The tailors regularly worked more than 40 hours a week, but were not compensated properly, according to the complaint in Raygorodsky v. JoS. A. Bank Clothiers Inc., 13-cv-251.
The company allegedly was aware of its obligation to pay regular wages multiplied by time and a half for hours worked in excess of 40 a week under the federal Fair Labor Standards Act and corresponding state laws.
But the plaintiffs worked “at least 5-10 hours of overtime each week for which Defendants intentionally only paid them a portion of the actual hours they worked and intentionally did not pay them for any overtime hours they worked,” they allege.
They claim that instead, JoS. A. Bank “ensured that the payroll records and pay stubs … reflected either 40 hours per week or less.”

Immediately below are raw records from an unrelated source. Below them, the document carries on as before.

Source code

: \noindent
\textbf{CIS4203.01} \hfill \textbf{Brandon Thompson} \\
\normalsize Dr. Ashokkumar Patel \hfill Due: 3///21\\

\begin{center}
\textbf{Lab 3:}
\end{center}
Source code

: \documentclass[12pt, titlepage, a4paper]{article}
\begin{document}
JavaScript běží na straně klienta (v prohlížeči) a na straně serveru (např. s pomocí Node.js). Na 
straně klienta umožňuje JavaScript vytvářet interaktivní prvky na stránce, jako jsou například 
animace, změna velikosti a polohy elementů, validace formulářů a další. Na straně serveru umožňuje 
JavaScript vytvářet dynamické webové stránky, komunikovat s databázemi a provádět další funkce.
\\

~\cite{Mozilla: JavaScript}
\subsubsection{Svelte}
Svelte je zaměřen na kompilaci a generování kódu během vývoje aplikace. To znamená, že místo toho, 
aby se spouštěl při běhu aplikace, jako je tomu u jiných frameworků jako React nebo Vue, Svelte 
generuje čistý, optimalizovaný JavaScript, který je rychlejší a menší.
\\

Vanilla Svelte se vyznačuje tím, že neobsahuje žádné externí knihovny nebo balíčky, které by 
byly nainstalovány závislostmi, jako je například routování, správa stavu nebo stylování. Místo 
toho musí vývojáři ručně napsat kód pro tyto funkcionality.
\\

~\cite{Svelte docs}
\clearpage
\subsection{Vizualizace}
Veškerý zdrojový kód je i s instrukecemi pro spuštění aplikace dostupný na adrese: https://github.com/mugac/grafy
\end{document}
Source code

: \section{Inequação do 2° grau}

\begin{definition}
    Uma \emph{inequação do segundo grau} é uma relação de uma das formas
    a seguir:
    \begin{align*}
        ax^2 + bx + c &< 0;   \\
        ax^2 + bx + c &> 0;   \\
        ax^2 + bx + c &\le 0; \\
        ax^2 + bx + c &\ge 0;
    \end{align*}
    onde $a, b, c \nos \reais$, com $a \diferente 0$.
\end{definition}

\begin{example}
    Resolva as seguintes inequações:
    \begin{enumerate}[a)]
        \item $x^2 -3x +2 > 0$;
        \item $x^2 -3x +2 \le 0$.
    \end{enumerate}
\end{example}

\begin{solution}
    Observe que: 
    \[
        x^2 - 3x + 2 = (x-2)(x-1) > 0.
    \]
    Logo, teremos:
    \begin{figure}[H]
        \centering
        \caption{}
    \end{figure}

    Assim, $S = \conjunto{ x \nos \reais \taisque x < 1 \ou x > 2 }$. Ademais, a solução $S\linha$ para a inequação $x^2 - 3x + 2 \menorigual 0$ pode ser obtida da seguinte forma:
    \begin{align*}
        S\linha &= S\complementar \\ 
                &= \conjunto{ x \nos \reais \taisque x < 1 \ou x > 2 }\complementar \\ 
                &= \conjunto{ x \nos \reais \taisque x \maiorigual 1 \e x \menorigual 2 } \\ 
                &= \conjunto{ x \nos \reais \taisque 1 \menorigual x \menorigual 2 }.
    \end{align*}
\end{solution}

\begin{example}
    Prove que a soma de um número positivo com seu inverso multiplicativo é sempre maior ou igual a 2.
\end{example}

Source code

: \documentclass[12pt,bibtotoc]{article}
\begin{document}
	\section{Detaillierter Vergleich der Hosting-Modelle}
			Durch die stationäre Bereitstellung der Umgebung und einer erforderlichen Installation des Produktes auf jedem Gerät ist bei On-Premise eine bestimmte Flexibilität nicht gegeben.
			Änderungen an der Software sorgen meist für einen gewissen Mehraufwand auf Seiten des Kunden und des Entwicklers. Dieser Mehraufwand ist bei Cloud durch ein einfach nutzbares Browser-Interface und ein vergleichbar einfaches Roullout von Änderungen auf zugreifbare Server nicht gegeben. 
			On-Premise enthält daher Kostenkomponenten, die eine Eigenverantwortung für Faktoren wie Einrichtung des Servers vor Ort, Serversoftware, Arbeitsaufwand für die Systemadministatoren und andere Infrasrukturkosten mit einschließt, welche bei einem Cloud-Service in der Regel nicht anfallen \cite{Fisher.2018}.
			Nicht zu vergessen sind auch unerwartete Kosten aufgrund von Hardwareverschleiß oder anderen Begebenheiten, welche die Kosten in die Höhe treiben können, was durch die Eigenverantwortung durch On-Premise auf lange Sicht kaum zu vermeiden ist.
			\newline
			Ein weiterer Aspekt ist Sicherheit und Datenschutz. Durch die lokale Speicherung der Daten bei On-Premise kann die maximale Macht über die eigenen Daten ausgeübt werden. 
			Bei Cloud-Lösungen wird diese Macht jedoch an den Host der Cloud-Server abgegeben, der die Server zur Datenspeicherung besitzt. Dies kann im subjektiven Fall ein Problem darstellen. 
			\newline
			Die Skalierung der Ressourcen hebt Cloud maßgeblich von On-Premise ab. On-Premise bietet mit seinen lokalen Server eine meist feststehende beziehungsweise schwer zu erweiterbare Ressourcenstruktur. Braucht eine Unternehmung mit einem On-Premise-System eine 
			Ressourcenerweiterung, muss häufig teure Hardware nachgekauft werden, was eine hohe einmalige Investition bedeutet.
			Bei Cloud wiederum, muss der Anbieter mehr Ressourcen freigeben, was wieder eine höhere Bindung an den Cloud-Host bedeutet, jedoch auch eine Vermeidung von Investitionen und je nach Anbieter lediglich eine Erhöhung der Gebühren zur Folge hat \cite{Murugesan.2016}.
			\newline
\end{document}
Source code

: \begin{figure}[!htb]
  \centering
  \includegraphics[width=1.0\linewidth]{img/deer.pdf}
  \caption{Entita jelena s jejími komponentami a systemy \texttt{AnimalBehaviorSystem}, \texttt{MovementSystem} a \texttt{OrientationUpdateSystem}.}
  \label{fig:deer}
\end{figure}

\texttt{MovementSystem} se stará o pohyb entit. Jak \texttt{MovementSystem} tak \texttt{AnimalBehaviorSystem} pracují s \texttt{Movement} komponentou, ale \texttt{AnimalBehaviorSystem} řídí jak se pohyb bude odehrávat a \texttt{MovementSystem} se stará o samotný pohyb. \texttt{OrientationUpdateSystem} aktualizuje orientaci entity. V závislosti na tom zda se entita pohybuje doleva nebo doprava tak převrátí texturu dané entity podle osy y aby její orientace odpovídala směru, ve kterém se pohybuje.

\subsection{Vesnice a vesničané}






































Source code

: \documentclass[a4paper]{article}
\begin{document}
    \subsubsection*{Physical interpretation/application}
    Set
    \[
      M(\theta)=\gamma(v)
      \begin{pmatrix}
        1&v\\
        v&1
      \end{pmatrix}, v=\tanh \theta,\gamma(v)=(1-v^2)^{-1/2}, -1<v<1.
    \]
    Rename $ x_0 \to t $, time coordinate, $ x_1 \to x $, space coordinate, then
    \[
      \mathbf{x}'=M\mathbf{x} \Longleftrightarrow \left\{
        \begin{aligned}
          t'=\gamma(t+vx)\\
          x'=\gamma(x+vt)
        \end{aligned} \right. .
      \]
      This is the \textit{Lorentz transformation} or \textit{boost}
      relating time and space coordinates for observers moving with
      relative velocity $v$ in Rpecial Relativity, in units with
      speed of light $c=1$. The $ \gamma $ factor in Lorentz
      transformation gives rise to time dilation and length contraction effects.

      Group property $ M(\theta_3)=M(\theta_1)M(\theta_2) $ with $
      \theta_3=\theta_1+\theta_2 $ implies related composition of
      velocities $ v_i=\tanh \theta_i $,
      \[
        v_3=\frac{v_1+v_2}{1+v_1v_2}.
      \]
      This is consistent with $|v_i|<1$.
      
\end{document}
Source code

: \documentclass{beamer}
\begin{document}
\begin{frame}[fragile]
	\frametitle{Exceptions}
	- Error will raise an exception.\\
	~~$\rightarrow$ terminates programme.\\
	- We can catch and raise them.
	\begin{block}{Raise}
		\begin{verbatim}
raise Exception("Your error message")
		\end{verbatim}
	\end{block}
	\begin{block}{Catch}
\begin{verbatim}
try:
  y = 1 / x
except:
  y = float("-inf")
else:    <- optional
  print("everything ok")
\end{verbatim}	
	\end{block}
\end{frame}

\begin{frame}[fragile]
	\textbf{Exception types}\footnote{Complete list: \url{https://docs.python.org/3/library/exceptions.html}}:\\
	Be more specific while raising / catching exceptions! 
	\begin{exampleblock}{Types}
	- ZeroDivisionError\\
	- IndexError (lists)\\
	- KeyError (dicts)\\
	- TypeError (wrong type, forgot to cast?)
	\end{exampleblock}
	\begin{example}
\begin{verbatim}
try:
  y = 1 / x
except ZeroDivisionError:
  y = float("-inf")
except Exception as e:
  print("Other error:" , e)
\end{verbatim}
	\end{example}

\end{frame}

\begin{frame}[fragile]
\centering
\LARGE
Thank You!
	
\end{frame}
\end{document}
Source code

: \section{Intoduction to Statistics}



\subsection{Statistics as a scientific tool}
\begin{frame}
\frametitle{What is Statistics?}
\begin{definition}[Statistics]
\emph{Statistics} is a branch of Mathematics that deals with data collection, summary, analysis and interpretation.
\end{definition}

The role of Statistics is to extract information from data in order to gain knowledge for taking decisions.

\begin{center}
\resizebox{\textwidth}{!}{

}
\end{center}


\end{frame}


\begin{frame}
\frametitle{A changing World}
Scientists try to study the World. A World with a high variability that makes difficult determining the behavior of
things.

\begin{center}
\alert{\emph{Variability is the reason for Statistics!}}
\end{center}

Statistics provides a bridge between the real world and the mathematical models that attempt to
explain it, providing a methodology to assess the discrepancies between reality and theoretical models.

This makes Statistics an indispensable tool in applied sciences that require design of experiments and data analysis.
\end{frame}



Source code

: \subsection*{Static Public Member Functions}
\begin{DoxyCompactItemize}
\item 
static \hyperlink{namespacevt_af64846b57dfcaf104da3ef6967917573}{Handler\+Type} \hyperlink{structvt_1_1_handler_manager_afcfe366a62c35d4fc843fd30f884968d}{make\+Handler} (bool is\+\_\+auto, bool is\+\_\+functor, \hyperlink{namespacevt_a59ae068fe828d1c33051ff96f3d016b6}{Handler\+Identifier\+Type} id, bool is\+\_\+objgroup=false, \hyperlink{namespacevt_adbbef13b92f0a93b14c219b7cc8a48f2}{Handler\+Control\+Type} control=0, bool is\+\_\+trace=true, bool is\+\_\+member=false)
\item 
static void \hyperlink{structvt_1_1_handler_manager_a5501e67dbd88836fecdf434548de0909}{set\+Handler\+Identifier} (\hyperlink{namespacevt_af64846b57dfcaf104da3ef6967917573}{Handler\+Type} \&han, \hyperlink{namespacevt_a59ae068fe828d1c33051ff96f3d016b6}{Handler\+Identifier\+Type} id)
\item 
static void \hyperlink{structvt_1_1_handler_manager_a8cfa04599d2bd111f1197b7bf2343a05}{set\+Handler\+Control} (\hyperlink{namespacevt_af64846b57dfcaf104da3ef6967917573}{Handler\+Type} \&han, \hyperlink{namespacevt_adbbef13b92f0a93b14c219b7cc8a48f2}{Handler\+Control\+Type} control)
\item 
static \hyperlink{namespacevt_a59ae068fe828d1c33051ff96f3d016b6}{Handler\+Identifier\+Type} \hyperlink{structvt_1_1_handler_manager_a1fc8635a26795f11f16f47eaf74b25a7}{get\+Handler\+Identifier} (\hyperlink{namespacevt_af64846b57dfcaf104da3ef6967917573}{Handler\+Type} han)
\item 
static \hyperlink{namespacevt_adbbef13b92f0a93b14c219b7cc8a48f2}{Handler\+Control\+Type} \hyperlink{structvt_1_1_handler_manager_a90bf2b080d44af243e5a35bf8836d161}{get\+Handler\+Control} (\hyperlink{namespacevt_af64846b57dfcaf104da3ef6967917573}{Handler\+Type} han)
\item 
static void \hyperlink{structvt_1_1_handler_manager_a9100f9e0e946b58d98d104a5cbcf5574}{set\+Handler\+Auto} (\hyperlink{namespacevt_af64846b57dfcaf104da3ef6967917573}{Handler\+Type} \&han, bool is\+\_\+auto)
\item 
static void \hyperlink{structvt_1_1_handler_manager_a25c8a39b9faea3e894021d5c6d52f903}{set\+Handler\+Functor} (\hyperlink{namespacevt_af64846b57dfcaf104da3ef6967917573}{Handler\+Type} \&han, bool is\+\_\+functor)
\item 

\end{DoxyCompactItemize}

Also named as a defendant is Joseph Rullo, a regional manager in charge of 15 stores, who allegedly urged store managers to decline payment of overtime. Rullo oversees payroll, and endorses and issues paychecks, according to the complaint.
The lead plaintiff, Arkady Raygorodsky, was employed as a tailor in the Hamilton store in Mercer County for about two years beginning in June 2009, where he earned $17 an hour.
Raygorodsky alleged that he generally was required to work Tuesday through Saturday, from 9 a.m. to 6 p.m., though he often had to work until 8 p.m. or later, on Sundays and during his lunch hour “in order to meet unreasonable deadlines set by Defendants.”
His pay stubs accurately reflected his wage but not the number of hours worked, for which he complained to the company’s human resources department numerous times, the plaintiffs allege.
In addition, he allegedly spoke to other JoS. A. Bank tailors frequently, who told him they experienced the same problem collecting overtime pay.
Raygorodsky was fired because of his complaints — which Rullo confirmed to him in a telephone conversation, the plaintiffs allege.
The plaintiffs seek class certification on behalf of those formerly or currently employed by JoS. A. Bank who were not fairly compensated under the FLSA, as well as certification of a New Jersey subclass.
The suit alleges violation of the FLSA, a corresponding regulation and the New Jersey Wage and Hour Law. It also asserts common-law claims of breach of contract and quantum meruit.
Raygorodsky asserts an individual retaliation claim under the FLSA and state law based on his termination.
The plaintiffs seek compensatory damages; liquidated damages, punitive damages and attorney fees under the FLSA; and other relief.
The matter has been assigned to U.S. District Judge Michael Shipp and U.S. Magistrate Judge Tonianne Bongiovanni, both in Trenton.
Robert Wisniewski, who represents the plaintiffs and heads a New York firm, declines comment.
As of Wednesday, no defense counsel for JoS. A. Bank was identified in electronic court documents on PACER.
JoS. A. Bank general counsel Charles Frazier declines comment through an assistant.
The Hampstead, Md.-based company, founded in 1905, has locations in 42 states and the District of Columbia, and last month announced the opening of its 600th store, in Miami.
The company also is defending a putative class action in New Jersey federal court alleging that it fraudulently advertises sale prices based on fictitious regular prices.
Thus, merchandise is perpetually “on sale,” though patrons actually are paying the normal retail prices rather than a discounted price, according to the plaintiffs, who claim violations of the state Consumer Fraud Act and other causes of action.
Currently pending in that case are defense motions to strike the class allegations and dismiss the suit based on lack of subject matter jurisdiction and failure to state a claim on which relief can be granted.
Edward Deutsch of McElroy, Deutsch, Mulvaney & Carpenter in Morristown, who represents JoS. A. Bank in that suit, did not return a call.